This summarizes the mean, sd, and quantiles of the posterior estimates of $\mu$, as well as the effective sample size (n_eff) and Rhat for the parameters.

The model estimates $\beta$ using data from sites with paired samples and uses this estimate to make predictions for $\mu_{i=4}$ and $\mu_{i=34}$ where no traditional seine samples were collected.

We can also use functions from the bayesplot package to examine the posterior distributions.

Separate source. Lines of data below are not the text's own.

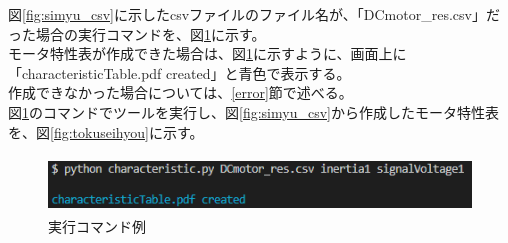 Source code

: 図\ref{fig:simyu_csv}に示したcsvファイルのファイル名が、「DCmotor\_res.csv」だった場合の実行コマンドを、図\ref{fig:zikkou}に示す。\\
モータ特性表が作成できた場合は、図\ref{fig:zikkou}に示すように、画面上に「characteristicTable.pdf created」と青色で表示する。\\
作成できなかった場合については、\ref{error}節で述べる。\\
図\ref{fig:zikkou}のコマンドでツールを実行し、図\ref{fig:simyu_csv}から作成したモータ特性表を、図\ref{fig:tokuseihyou}に示す。

\begin{figure}[t]
	\centering
	\includegraphics[width=12cm,height=1.5cm]{./Image/succes_comand.png}
	\caption{実行コマンド例}
	\label{fig:zikkou}
\end{figure}



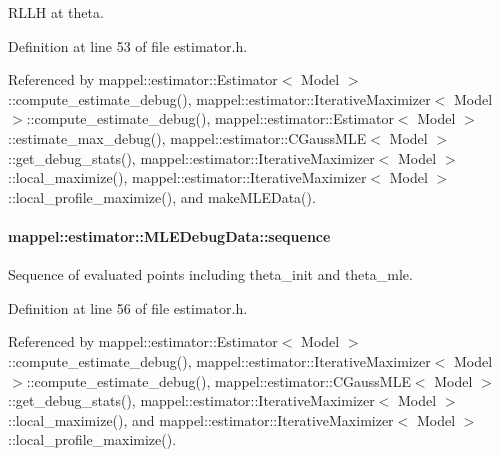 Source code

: R\+L\+LH at theta. 



Definition at line 53 of file estimator.\+h.



Referenced by mappel\+::estimator\+::\+Estimator$<$ Model $>$\+::compute\+\_\+estimate\+\_\+debug(), mappel\+::estimator\+::\+Iterative\+Maximizer$<$ Model $>$\+::compute\+\_\+estimate\+\_\+debug(), mappel\+::estimator\+::\+Estimator$<$ Model $>$\+::estimate\+\_\+max\+\_\+debug(), mappel\+::estimator\+::\+C\+Gauss\+M\+L\+E$<$ Model $>$\+::get\+\_\+debug\+\_\+stats(), mappel\+::estimator\+::\+Iterative\+Maximizer$<$ Model $>$\+::local\+\_\+maximize(), mappel\+::estimator\+::\+Iterative\+Maximizer$<$ Model $>$\+::local\+\_\+profile\+\_\+maximize(), and make\+M\+L\+E\+Data().

\paragraph[{\texorpdfstring{sequence}{sequence}}]{ mappel\+::estimator\+::\+M\+L\+E\+Debug\+Data\+::sequence}\hypertarget{structmappel_1_1estimator_1_1MLEDebugData_a4419c4ee9559999be39df4a7469a47fa}{}\label{structmappel_1_1estimator_1_1MLEDebugData_a4419c4ee9559999be39df4a7469a47fa}


Sequence of evaluated points including theta\+\_\+init and theta\+\_\+mle. 



Definition at line 56 of file estimator.\+h.



Referenced by mappel\+::estimator\+::\+Estimator$<$ Model $>$\+::compute\+\_\+estimate\+\_\+debug(), mappel\+::estimator\+::\+Iterative\+Maximizer$<$ Model $>$\+::compute\+\_\+estimate\+\_\+debug(), mappel\+::estimator\+::\+C\+Gauss\+M\+L\+E$<$ Model $>$\+::get\+\_\+debug\+\_\+stats(), mappel\+::estimator\+::\+Iterative\+Maximizer$<$ Model $>$\+::local\+\_\+maximize(), and mappel\+::estimator\+::\+Iterative\+Maximizer$<$ Model $>$\+::local\+\_\+profile\+\_\+maximize().

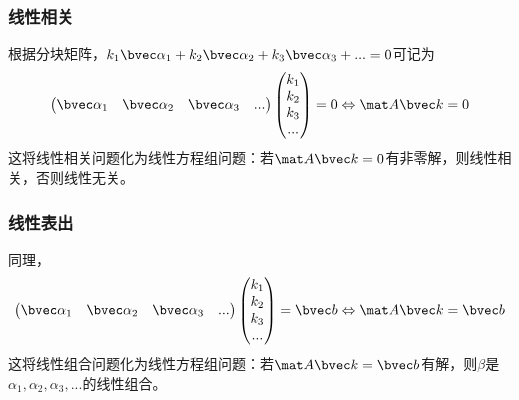 \subsubsection{线性相关}
根据分块矩阵，$k_1 \bvec \alpha_1+k_2 \bvec \alpha_2+k_3 \bvec \alpha_3+...=0$可记为
$$
\begin{pmatrix}
\bvec \alpha_1& \bvec \alpha_2& \bvec \alpha_3&...
\end{pmatrix}
\begin{pmatrix}
k_{1}\\
k_{2}\\
k_{3}\\
...\\
\end{pmatrix}
=
0
\Leftrightarrow 
\mat A \bvec k = 0
$$
这将线性相关问题化为线性方程组问题：若$\mat A \bvec k = 0$有非零解，则线性相关，否则线性无关。

\subsubsection{线性表出}
同理，
$$
\begin{pmatrix}
\bvec \alpha_1& \bvec \alpha_2& \bvec \alpha_3&...
\end{pmatrix}
\begin{pmatrix}
k_{1}\\
k_{2}\\
k_{3}\\
...\\
\end{pmatrix}
=
\bvec b
\Leftrightarrow 
\mat A \bvec k = \bvec b
$$
这将线性组合问题化为线性方程组问题：若$\mat A \bvec k = \bvec b$有解，则$\beta$是$\alpha_1, \alpha_2,\alpha_3,...$的线性组合。

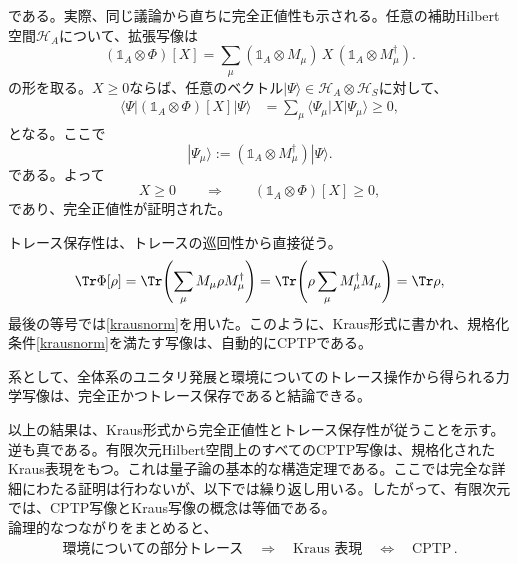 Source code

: \documentclass[a4paper,11pt,oneside]{article}
\theoremstyle{definition}
\numberwithin{equation}{section}
\newcommand{\then}{\quad \Rightarrow\quad}
\begin{document}
である。実際、同じ議論から直ちに完全正値性も示される。任意の補助Hilbert空間$\mathcal H_A$について、拡張写像は
\begin{equation}
(\mathds{1} _A \otimes \Phi)[X]
=
\sum_\mu
(\mathds{1} _A \otimes M_\mu)\,X\,(\mathds{1} _A \otimes M_\mu^\dagger) .
\end{equation}
の形を取る。$X \geq 0$ならば、任意のベクトル$|\Psi\rangle \in \mathcal H_A \otimes \mathcal H_S$に対して、
\begin{align}
\langle \Psi | (\mathds{1} _A \otimes \Phi)[X] | \Psi \rangle
&=
\sum_\mu
\langle \Psi_\mu | X | \Psi_\mu \rangle
\geq 0 ,
\end{align}
となる。ここで
\begin{equation}
|\Psi_\mu\rangle := (\mathds{1} _A \otimes M_\mu^\dagger)|\Psi\rangle .
\end{equation}
である。よって
\begin{equation}
X \geq 0
\qquad \Longrightarrow \qquad
(\mathds{1} _A \otimes \Phi)[X] \geq 0 ,
\end{equation}
であり、完全正値性が証明された。



トレース保存性は、トレースの巡回性から直接従う。
\begin{align}
\Tr \Phi[\rho]
=
\Tr\!\left(\sum_\mu M_\mu \rho M_\mu^\dagger\right)
=
\Tr\!\left(\rho \sum_\mu M_\mu^\dagger M_\mu\right)
=
\Tr \rho ,
\end{align}
最後の等号では\eqref{krausnorm}を用いた。このように、Kraus形式に書かれ、規格化条件\eqref{krausnorm}を満たす写像は、自動的にCPTPである。



系として、全体系のユニタリ発展と環境についてのトレース操作から得られる力学写像は、完全正かつトレース保存であると結論できる。



以上の結果は、Kraus形式から完全正値性とトレース保存性が従うことを示す。逆も真である。有限次元Hilbert空間上のすべてのCPTP写像は、規格化されたKraus表現をもつ。これは量子論の基本的な構造定理である。ここでは完全な詳細にわたる証明は行わないが、以下では繰り返し用いる。したがって、有限次元では、CPTP写像とKraus写像の概念は等価である。\\



論理的なつながりをまとめると、
\begin{align}
\text{環境についての部分トレース} \then \text{Kraus 表現} \quad \Leftrightarrow \quad \text{CPTP}\,.
\end{align}
\end{document}
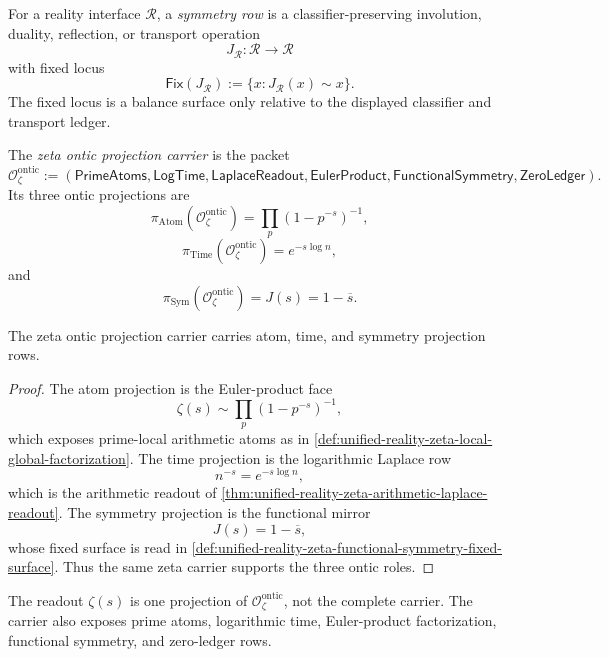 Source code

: \begin{definition}
\label{def:unified-reality-ontic-symmetry-row}
For a reality interface $\mathcal R$, a \emph{symmetry row} is a
classifier-preserving involution, duality, reflection, or transport
operation
$$
J_{\mathcal R}:\mathcal R\to\mathcal R
$$
with fixed locus
$$
\mathsf{Fix}(J_{\mathcal R})
:=
\{x:J_{\mathcal R}(x)\sim x\}.
$$
The fixed locus is a balance surface only relative to the displayed
classifier and transport ledger.
\end{definition}

\begin{definition}
\label{def:unified-reality-zeta-ontic-projection-carrier}
The \emph{zeta ontic projection carrier} is the packet
$$
\mathcal O_{\zeta}^{\mathrm{ontic}}
:=
(
\mathsf{PrimeAtoms},
\mathsf{LogTime},
\mathsf{LaplaceReadout},
\mathsf{EulerProduct},
\mathsf{FunctionalSymmetry},
\mathsf{ZeroLedger}
).
$$
Its three ontic projections are
$$
\pi_{\mathrm{Atom}}(\mathcal O_{\zeta}^{\mathrm{ontic}})
=
\prod_p(1-p^{-s})^{-1},
$$
$$
\pi_{\mathrm{Time}}(\mathcal O_{\zeta}^{\mathrm{ontic}})
=
e^{-s\log n},
$$
and
$$
\pi_{\mathrm{Sym}}(\mathcal O_{\zeta}^{\mathrm{ontic}})
=
J(s)=1-\overline{s}.
$$
\end{definition}

\begin{theorem}
\label{thm:unified-reality-zeta-carries-ontic-triple}
The zeta ontic projection carrier carries atom, time, and symmetry
projection rows.
\end{theorem}

\begin{proof}
The atom projection is the Euler-product face
$$
\zeta(s)\sim\prod_p(1-p^{-s})^{-1},
$$
which exposes prime-local arithmetic atoms as in
\autoref{def:unified-reality-zeta-local-global-factorization}. The time
projection is the logarithmic Laplace row
$$
n^{-s}=e^{-s\log n},
$$
which is the arithmetic readout of
\autoref{thm:unified-reality-zeta-arithmetic-laplace-readout}. The
symmetry projection is the functional mirror
$$
J(s)=1-\overline{s},
$$
whose fixed surface is read in
\autoref{def:unified-reality-zeta-functional-symmetry-fixed-surface}.
Thus the same zeta carrier supports the three ontic roles.
\end{proof}

\begin{corollary}
\label{cor:unified-reality-zeta-not-only-value-function}
The readout $\zeta(s)$ is one projection of
$\mathcal O_{\zeta}^{\mathrm{ontic}}$, not the complete carrier. The
carrier also exposes prime atoms, logarithmic time, Euler-product
factorization, functional symmetry, and zero-ledger rows.
\end{corollary}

First let’s look at the posterior distributions for $\mu_{i=4}$ and $\mu_{i=29}$. Traditional seine samples were collected at site 29 but not at site 4.

library(bayesplot)
# plot posterior distribution, highlighting median and 80% credibility interval
mcmc_areas(as.matrix(goby.fit.semi$model), 
           pars = c('mu[4]', 'mu[29]'), prob = 0.8)

As you could expect, the credibility interval for the expected catch rate at site four is much wider than the credibility interval at site 29, since no traditional samples were collected at site four.

Let’s do the same for $\mu_{i=7}$ and $\mu_{i=34}$. Traditional seine samples were collected at site 7 but not at site 34.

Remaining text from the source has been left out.